Suatu hari, ketika dari bagian Komisi Wanita mengunjungi dia, kami memanjatkan doa untuknya. Dalam doa itu, saya merasa bahwa bukanlah kehendak Tuhan untuk menyembuhkan bibi saya, dan saya merubah permohonan saya dan meminta Tuhan untuk berbelas kasih kepadanya sehingga ia tidak akan merasakan sakit lagi.

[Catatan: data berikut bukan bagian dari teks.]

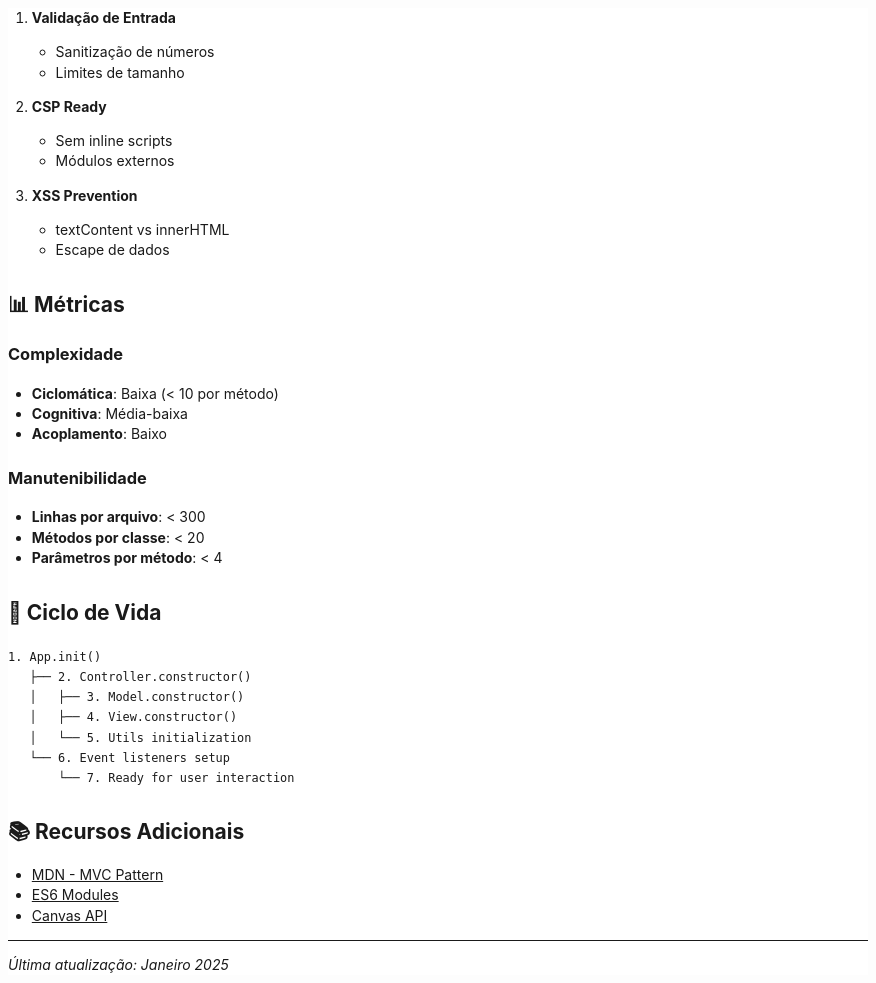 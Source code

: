 1. **Validação de Entrada**
   - Sanitização de números
   - Limites de tamanho

2. **CSP Ready**
   - Sem inline scripts
   - Módulos externos

3. **XSS Prevention**
   - textContent vs innerHTML
   - Escape de dados

## 📊 Métricas

### Complexidade
- **Ciclomática**: Baixa (< 10 por método)
- **Cognitiva**: Média-baixa
- **Acoplamento**: Baixo

### Manutenibilidade
- **Linhas por arquivo**: < 300
- **Métodos por classe**: < 20
- **Parâmetros por método**: < 4

## 🔄 Ciclo de Vida

```
1. App.init()
   ├── 2. Controller.constructor()
   │   ├── 3. Model.constructor()
   │   ├── 4. View.constructor()
   │   └── 5. Utils initialization
   └── 6. Event listeners setup
       └── 7. Ready for user interaction
```

## 📚 Recursos Adicionais

- [MDN - MVC Pattern](https://developer.mozilla.org/en-US/docs/Glossary/MVC)
- [ES6 Modules](https://developer.mozilla.org/en-US/docs/Web/JavaScript/Guide/Modules)
- [Canvas API](https://developer.mozilla.org/en-US/docs/Web/API/Canvas_API)

---

*Última atualização: Janeiro 2025* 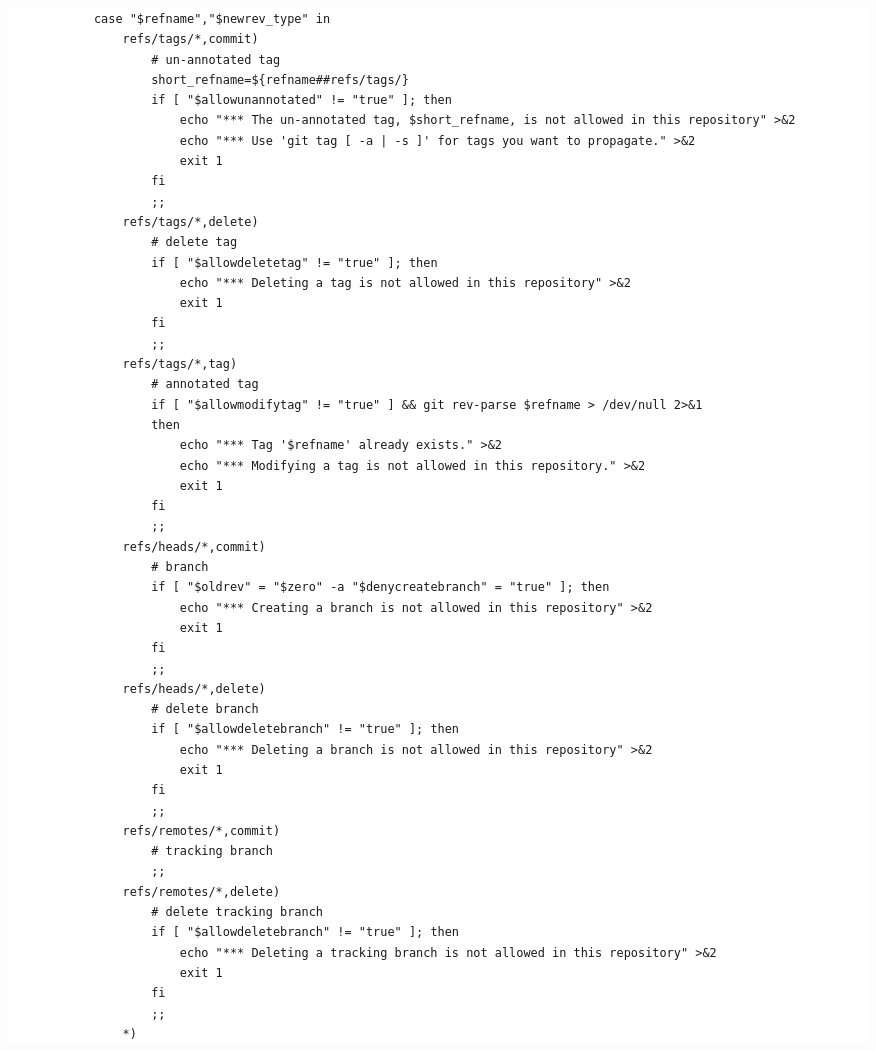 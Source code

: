                 case "$refname","$newrev_type" in
                	refs/tags/*,commit)
                		# un-annotated tag
                		short_refname=${refname##refs/tags/}
                		if [ "$allowunannotated" != "true" ]; then
                			echo "*** The un-annotated tag, $short_refname, is not allowed in this repository" >&2
                			echo "*** Use 'git tag [ -a | -s ]' for tags you want to propagate." >&2
                			exit 1
                		fi
                		;;
                	refs/tags/*,delete)
                		# delete tag
                		if [ "$allowdeletetag" != "true" ]; then
                			echo "*** Deleting a tag is not allowed in this repository" >&2
                			exit 1
                		fi
                		;;
                	refs/tags/*,tag)
                		# annotated tag
                		if [ "$allowmodifytag" != "true" ] && git rev-parse $refname > /dev/null 2>&1
                		then
                			echo "*** Tag '$refname' already exists." >&2
                			echo "*** Modifying a tag is not allowed in this repository." >&2
                			exit 1
                		fi
                		;;
                	refs/heads/*,commit)
                		# branch
                		if [ "$oldrev" = "$zero" -a "$denycreatebranch" = "true" ]; then
                			echo "*** Creating a branch is not allowed in this repository" >&2
                			exit 1
                		fi
                		;;
                	refs/heads/*,delete)
                		# delete branch
                		if [ "$allowdeletebranch" != "true" ]; then
                			echo "*** Deleting a branch is not allowed in this repository" >&2
                			exit 1
                		fi
                		;;
                	refs/remotes/*,commit)
                		# tracking branch
                		;;
                	refs/remotes/*,delete)
                		# delete tracking branch
                		if [ "$allowdeletebranch" != "true" ]; then
                			echo "*** Deleting a tracking branch is not allowed in this repository" >&2
                			exit 1
                		fi
                		;;
                	*)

Setiap orang menyampaikan kata-kata penguatan untuk bibi saya sebelum mereka pergi, dan kata-kata mereka menyedihkan dan penuh perasaan. Tetapi ia berkata dengan kata-kata yang lebih menghibur dibanding dengan yang dia terima, dan berkata kepada kami untuk tidak menangis karena orang Kristen mempunyai pengharapan yang sejati. Ini adalah kata-katanya yang terakhir kepada Komisi Wanita, “Biarlah air matamu berubah menjadi kekuatan.”
Satu minggu sebelum ia meninggal, saya menjenguknya dengan orang tua saya. Ia berkata kepada kami tentang sebuah penglihatan yang ia lihat dalam doa sebelum ia sakit. Dalam doa itu, ia melihat seseorang berbaring, dan semua orang yang berjalan menuju badan itu mempunyai ekspresi yang sedih pada muka-muka mereka. Setelah doa itu, ia memutuskan untuk tidak memberi tahu siapapun tentang penglihatan tersebut karena dia merasa itu terlalu aneh.
Bibi saya lalu berkata dengan cukup tenang bahwa Tuhan mengungkapkan kepadanya bahwa ia akan segera mati. Ia siap untuk pergi dan mengetahui bahwa ini adalah kehendak Tuhan.
Setelah ia meninggal, seorang saudari memberikan kesaksian mengenai bibi saya. Kejadiannya terjadi saat satu dari kunjungannya ke rumah bibi saya. Dalam pertengahan doa, ia menangis sekuatnya kepada Tuhan dan memohon kepada-Nya untuk menyembuhkan bibi saya.
Pada saat itu, ia mendengar sebuah suara berkata kepadanya bahwa ini bukanlah kehendak-Nya. Saat mendengar ini, ia menangis lebih keras dan memeluk bibi saya yang sedang berdoa di sampingnya.
Menyatukan Kita Bersama
Saya berkewajiban untuk menulis kesaksian ini karena merupakan pengalaman paling dekat yang saya alami dimana saya merasakan kemenangan rohani. Saya berada disana ketika bibi saya mampu mengatasi titik-titik tertinggi dan terendah pada masa-masa akhir hidupnya.
Sikap dan keberaniannya telah menginspirasikan saya untuk lebih rajin mengejar ketekunan iman. Saya berharap melalui kesaksian ini Anda dapat memahami kehendak Tuhan lebih jelas dan belajar dari langkah-langkah indah dari hidupnya. Saya merindukannya dan berharap untuk bertemu dengannya lagi di surga. Biarlah semua kemuliaan untuk Tuhan Yesus Kristus kita. Amin!